• **Required work**:
Wherever "provides" appears in a line of the listing, that line should be returned.
### Supplied data
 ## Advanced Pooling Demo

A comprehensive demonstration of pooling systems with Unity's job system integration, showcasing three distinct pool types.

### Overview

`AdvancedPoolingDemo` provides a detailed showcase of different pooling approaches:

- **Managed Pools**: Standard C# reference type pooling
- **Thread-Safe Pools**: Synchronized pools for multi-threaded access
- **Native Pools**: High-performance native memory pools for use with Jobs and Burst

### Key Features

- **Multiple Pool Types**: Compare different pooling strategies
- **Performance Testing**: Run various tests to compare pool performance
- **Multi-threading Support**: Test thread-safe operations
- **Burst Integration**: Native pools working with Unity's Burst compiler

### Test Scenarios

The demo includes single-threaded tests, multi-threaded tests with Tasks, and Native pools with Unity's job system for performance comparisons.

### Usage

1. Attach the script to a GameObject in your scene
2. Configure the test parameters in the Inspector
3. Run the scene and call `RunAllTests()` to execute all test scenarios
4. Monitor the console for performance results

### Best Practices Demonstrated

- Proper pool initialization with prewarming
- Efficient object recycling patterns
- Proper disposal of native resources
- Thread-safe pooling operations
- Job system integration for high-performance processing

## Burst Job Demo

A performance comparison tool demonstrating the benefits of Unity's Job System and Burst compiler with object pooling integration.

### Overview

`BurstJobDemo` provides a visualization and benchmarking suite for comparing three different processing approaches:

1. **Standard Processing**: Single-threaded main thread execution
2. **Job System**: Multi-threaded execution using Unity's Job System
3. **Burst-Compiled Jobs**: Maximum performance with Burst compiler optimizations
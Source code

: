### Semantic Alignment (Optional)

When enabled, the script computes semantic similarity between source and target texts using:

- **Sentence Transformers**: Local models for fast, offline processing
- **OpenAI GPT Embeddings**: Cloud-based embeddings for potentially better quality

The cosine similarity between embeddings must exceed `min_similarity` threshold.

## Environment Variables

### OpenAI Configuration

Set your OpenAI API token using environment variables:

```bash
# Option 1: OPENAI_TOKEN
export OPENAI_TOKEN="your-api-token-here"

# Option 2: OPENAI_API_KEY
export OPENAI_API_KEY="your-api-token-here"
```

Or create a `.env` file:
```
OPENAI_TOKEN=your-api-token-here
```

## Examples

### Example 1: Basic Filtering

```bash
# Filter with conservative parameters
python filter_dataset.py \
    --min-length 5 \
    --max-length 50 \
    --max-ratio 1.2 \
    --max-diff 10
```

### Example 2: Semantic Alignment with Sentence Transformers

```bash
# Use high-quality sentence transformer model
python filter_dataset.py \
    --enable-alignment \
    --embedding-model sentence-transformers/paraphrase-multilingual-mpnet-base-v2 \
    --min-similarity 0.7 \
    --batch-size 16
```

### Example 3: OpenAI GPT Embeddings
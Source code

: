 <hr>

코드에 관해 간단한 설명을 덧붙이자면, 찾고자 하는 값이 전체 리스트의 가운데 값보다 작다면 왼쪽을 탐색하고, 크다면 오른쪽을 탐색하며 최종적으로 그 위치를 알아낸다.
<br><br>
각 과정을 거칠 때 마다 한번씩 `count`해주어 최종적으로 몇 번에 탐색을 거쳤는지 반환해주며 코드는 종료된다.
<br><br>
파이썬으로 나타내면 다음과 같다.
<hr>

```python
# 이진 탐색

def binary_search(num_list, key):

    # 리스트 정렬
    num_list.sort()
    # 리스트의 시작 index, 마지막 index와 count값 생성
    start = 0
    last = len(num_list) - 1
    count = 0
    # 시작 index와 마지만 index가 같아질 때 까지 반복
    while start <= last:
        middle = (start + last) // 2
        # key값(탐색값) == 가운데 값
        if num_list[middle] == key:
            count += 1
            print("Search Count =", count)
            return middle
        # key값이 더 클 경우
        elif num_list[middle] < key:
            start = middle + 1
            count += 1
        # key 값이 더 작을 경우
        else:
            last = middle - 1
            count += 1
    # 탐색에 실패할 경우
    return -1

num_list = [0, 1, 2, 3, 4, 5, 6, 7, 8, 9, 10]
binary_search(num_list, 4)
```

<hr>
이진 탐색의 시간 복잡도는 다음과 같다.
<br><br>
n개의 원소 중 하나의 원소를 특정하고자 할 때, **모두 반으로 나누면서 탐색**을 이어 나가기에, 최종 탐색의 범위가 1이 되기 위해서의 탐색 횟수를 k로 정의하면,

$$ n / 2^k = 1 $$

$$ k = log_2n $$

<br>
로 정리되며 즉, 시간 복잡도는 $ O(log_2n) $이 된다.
######
• **Task output**:
`AdvancedPoolingDemo` provides a detailed showcase of different pooling approaches:
`BurstJobDemo` provides a visualization and benchmarking suite for comparing three different processing approaches:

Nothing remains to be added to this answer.